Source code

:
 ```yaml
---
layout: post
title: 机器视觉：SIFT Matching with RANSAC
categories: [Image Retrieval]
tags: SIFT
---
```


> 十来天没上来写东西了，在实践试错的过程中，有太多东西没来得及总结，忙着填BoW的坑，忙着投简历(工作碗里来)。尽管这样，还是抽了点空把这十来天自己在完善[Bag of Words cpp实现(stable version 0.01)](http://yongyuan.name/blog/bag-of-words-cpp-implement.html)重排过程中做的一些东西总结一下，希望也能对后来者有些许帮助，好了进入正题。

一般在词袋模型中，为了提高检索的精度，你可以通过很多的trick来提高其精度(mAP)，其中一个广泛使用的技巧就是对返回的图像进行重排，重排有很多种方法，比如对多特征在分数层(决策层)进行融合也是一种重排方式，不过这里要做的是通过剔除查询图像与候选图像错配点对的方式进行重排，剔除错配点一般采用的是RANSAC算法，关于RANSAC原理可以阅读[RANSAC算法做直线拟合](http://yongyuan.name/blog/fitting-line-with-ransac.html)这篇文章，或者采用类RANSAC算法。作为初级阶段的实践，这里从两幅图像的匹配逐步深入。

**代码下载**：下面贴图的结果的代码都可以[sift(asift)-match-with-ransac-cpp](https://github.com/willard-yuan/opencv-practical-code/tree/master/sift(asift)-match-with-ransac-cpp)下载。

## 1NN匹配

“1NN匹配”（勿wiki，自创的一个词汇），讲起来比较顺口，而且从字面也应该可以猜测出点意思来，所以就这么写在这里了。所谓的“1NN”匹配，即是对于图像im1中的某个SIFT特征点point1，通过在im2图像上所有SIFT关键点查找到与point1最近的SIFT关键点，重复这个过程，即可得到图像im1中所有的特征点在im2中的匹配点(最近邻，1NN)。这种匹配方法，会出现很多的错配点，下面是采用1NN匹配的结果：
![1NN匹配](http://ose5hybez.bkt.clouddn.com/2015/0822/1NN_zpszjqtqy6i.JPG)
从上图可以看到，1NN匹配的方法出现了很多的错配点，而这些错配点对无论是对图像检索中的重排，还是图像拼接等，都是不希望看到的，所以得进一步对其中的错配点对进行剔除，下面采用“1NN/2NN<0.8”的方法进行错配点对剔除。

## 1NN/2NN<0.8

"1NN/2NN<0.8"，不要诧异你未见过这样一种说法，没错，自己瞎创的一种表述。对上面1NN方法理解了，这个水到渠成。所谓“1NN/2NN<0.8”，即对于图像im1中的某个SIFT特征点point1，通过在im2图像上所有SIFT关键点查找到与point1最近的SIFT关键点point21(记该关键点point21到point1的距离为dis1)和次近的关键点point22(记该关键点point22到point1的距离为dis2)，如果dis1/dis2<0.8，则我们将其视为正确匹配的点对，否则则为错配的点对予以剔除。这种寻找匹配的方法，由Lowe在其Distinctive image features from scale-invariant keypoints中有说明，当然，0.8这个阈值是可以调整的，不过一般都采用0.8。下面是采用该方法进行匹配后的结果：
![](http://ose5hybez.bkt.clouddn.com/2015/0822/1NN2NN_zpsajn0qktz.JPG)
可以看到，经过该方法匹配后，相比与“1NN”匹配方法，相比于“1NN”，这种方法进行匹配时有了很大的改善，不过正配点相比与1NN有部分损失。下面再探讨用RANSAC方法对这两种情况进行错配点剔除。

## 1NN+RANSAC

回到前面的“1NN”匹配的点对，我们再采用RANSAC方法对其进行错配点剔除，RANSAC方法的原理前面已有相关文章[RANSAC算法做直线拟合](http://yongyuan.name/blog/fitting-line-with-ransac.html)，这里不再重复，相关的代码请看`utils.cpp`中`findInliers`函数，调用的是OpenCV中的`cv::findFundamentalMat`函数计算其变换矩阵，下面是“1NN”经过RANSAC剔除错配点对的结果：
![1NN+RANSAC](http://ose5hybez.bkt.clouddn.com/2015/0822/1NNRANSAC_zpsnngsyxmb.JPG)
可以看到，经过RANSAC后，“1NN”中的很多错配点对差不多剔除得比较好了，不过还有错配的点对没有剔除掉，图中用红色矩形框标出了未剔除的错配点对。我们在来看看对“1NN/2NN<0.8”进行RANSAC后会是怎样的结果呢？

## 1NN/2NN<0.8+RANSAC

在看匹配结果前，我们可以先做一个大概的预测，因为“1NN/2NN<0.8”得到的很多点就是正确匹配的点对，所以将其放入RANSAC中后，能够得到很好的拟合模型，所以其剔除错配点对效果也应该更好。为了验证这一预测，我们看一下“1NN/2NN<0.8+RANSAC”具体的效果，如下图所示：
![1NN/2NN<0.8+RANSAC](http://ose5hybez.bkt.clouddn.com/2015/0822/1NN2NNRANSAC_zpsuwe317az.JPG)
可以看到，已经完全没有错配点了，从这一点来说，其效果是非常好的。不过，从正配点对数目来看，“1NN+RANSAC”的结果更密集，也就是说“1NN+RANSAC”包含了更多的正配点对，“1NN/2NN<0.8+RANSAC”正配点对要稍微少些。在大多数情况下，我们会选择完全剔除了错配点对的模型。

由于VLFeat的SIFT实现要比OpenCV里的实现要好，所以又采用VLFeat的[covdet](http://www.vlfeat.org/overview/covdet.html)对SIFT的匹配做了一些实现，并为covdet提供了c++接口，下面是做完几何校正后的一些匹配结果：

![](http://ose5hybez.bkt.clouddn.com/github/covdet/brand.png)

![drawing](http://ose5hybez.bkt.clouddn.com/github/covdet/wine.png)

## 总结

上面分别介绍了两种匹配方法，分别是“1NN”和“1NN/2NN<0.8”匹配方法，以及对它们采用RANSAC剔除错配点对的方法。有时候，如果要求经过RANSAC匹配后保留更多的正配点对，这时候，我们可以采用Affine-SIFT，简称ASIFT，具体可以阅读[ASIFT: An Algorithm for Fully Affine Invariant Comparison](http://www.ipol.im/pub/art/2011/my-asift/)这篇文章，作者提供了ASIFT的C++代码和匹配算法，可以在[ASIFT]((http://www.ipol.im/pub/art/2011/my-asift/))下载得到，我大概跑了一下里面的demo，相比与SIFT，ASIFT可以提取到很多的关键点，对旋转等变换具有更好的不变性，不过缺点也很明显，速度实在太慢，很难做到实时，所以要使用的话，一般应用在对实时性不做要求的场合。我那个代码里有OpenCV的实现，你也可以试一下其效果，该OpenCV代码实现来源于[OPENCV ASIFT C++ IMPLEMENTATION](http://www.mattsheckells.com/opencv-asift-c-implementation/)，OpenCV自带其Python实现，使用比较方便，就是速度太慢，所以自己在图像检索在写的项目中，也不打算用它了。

ACTIVITY:
What is needed here is the full listing, restated word for word.

WORKED SOLUTION:
Source code

:
 ```yaml
---
layout: post
title: 机器视觉：SIFT Matching with RANSAC
categories: [Image Retrieval]
tags: SIFT
---
```


> 十来天没上来写东西了，在实践试错的过程中，有太多东西没来得及总结，忙着填BoW的坑，忙着投简历(工作碗里来)。尽管这样，还是抽了点空把这十来天自己在完善[Bag of Words cpp实现(stable version 0.01)](http://yongyuan.name/blog/bag-of-words-cpp-implement.html)重排过程中做的一些东西总结一下，希望也能对后来者有些许帮助，好了进入正题。

一般在词袋模型中，为了提高检索的精度，你可以通过很多的trick来提高其精度(mAP)，其中一个广泛使用的技巧就是对返回的图像进行重排，重排有很多种方法，比如对多特征在分数层(决策层)进行融合也是一种重排方式，不过这里要做的是通过剔除查询图像与候选图像错配点对的方式进行重排，剔除错配点一般采用的是RANSAC算法，关于RANSAC原理可以阅读[RANSAC算法做直线拟合](http://yongyuan.name/blog/fitting-line-with-ransac.html)这篇文章，或者采用类RANSAC算法。作为初级阶段的实践，这里从两幅图像的匹配逐步深入。

**代码下载**：下面贴图的结果的代码都可以[sift(asift)-match-with-ransac-cpp](https://github.com/willard-yuan/opencv-practical-code/tree/master/sift(asift)-match-with-ransac-cpp)下载。

## 1NN匹配

“1NN匹配”（勿wiki，自创的一个词汇），讲起来比较顺口，而且从字面也应该可以猜测出点意思来，所以就这么写在这里了。所谓的“1NN”匹配，即是对于图像im1中的某个SIFT特征点point1，通过在im2图像上所有SIFT关键点查找到与point1最近的SIFT关键点，重复这个过程，即可得到图像im1中所有的特征点在im2中的匹配点(最近邻，1NN)。这种匹配方法，会出现很多的错配点，下面是采用1NN匹配的结果：
![1NN匹配](http://ose5hybez.bkt.clouddn.com/2015/0822/1NN_zpszjqtqy6i.JPG)
从上图可以看到，1NN匹配的方法出现了很多的错配点，而这些错配点对无论是对图像检索中的重排，还是图像拼接等，都是不希望看到的，所以得进一步对其中的错配点对进行剔除，下面采用“1NN/2NN<0.8”的方法进行错配点对剔除。

## 1NN/2NN<0.8

"1NN/2NN<0.8"，不要诧异你未见过这样一种说法，没错，自己瞎创的一种表述。对上面1NN方法理解了，这个水到渠成。所谓“1NN/2NN<0.8”，即对于图像im1中的某个SIFT特征点point1，通过在im2图像上所有SIFT关键点查找到与point1最近的SIFT关键点point21(记该关键点point21到point1的距离为dis1)和次近的关键点point22(记该关键点point22到point1的距离为dis2)，如果dis1/dis2<0.8，则我们将其视为正确匹配的点对，否则则为错配的点对予以剔除。这种寻找匹配的方法，由Lowe在其Distinctive image features from scale-invariant keypoints中有说明，当然，0.8这个阈值是可以调整的，不过一般都采用0.8。下面是采用该方法进行匹配后的结果：
![](http://ose5hybez.bkt.clouddn.com/2015/0822/1NN2NN_zpsajn0qktz.JPG)
可以看到，经过该方法匹配后，相比与“1NN”匹配方法，相比于“1NN”，这种方法进行匹配时有了很大的改善，不过正配点相比与1NN有部分损失。下面再探讨用RANSAC方法对这两种情况进行错配点剔除。

## 1NN+RANSAC

回到前面的“1NN”匹配的点对，我们再采用RANSAC方法对其进行错配点剔除，RANSAC方法的原理前面已有相关文章[RANSAC算法做直线拟合](http://yongyuan.name/blog/fitting-line-with-ransac.html)，这里不再重复，相关的代码请看`utils.cpp`中`findInliers`函数，调用的是OpenCV中的`cv::findFundamentalMat`函数计算其变换矩阵，下面是“1NN”经过RANSAC剔除错配点对的结果：
![1NN+RANSAC](http://ose5hybez.bkt.clouddn.com/2015/0822/1NNRANSAC_zpsnngsyxmb.JPG)
可以看到，经过RANSAC后，“1NN”中的很多错配点对差不多剔除得比较好了，不过还有错配的点对没有剔除掉，图中用红色矩形框标出了未剔除的错配点对。我们在来看看对“1NN/2NN<0.8”进行RANSAC后会是怎样的结果呢？

## 1NN/2NN<0.8+RANSAC

在看匹配结果前，我们可以先做一个大概的预测，因为“1NN/2NN<0.8”得到的很多点就是正确匹配的点对，所以将其放入RANSAC中后，能够得到很好的拟合模型，所以其剔除错配点对效果也应该更好。为了验证这一预测，我们看一下“1NN/2NN<0.8+RANSAC”具体的效果，如下图所示：
![1NN/2NN<0.8+RANSAC](http://ose5hybez.bkt.clouddn.com/2015/0822/1NN2NNRANSAC_zpsuwe317az.JPG)
可以看到，已经完全没有错配点了，从这一点来说，其效果是非常好的。不过，从正配点对数目来看，“1NN+RANSAC”的结果更密集，也就是说“1NN+RANSAC”包含了更多的正配点对，“1NN/2NN<0.8+RANSAC”正配点对要稍微少些。在大多数情况下，我们会选择完全剔除了错配点对的模型。

由于VLFeat的SIFT实现要比OpenCV里的实现要好，所以又采用VLFeat的[covdet](http://www.vlfeat.org/overview/covdet.html)对SIFT的匹配做了一些实现，并为covdet提供了c++接口，下面是做完几何校正后的一些匹配结果：

![](http://ose5hybez.bkt.clouddn.com/github/covdet/brand.png)

![drawing](http://ose5hybez.bkt.clouddn.com/github/covdet/wine.png)

## 总结

上面分别介绍了两种匹配方法，分别是“1NN”和“1NN/2NN<0.8”匹配方法，以及对它们采用RANSAC剔除错配点对的方法。有时候，如果要求经过RANSAC匹配后保留更多的正配点对，这时候，我们可以采用Affine-SIFT，简称ASIFT，具体可以阅读[ASIFT: An Algorithm for Fully Affine Invariant Comparison](http://www.ipol.im/pub/art/2011/my-asift/)这篇文章，作者提供了ASIFT的C++代码和匹配算法，可以在[ASIFT]((http://www.ipol.im/pub/art/2011/my-asift/))下载得到，我大概跑了一下里面的demo，相比与SIFT，ASIFT可以提取到很多的关键点，对旋转等变换具有更好的不变性，不过缺点也很明显，速度实在太慢，很难做到实时，所以要使用的话，一般应用在对实时性不做要求的场合。我那个代码里有OpenCV的实现，你也可以试一下其效果，该OpenCV代码实现来源于[OPENCV ASIFT C++ IMPLEMENTATION](http://www.mattsheckells.com/opencv-asift-c-implementation/)，OpenCV自带其Python实现，使用比较方便，就是速度太慢，所以自己在图像检索在写的项目中，也不打算用它了。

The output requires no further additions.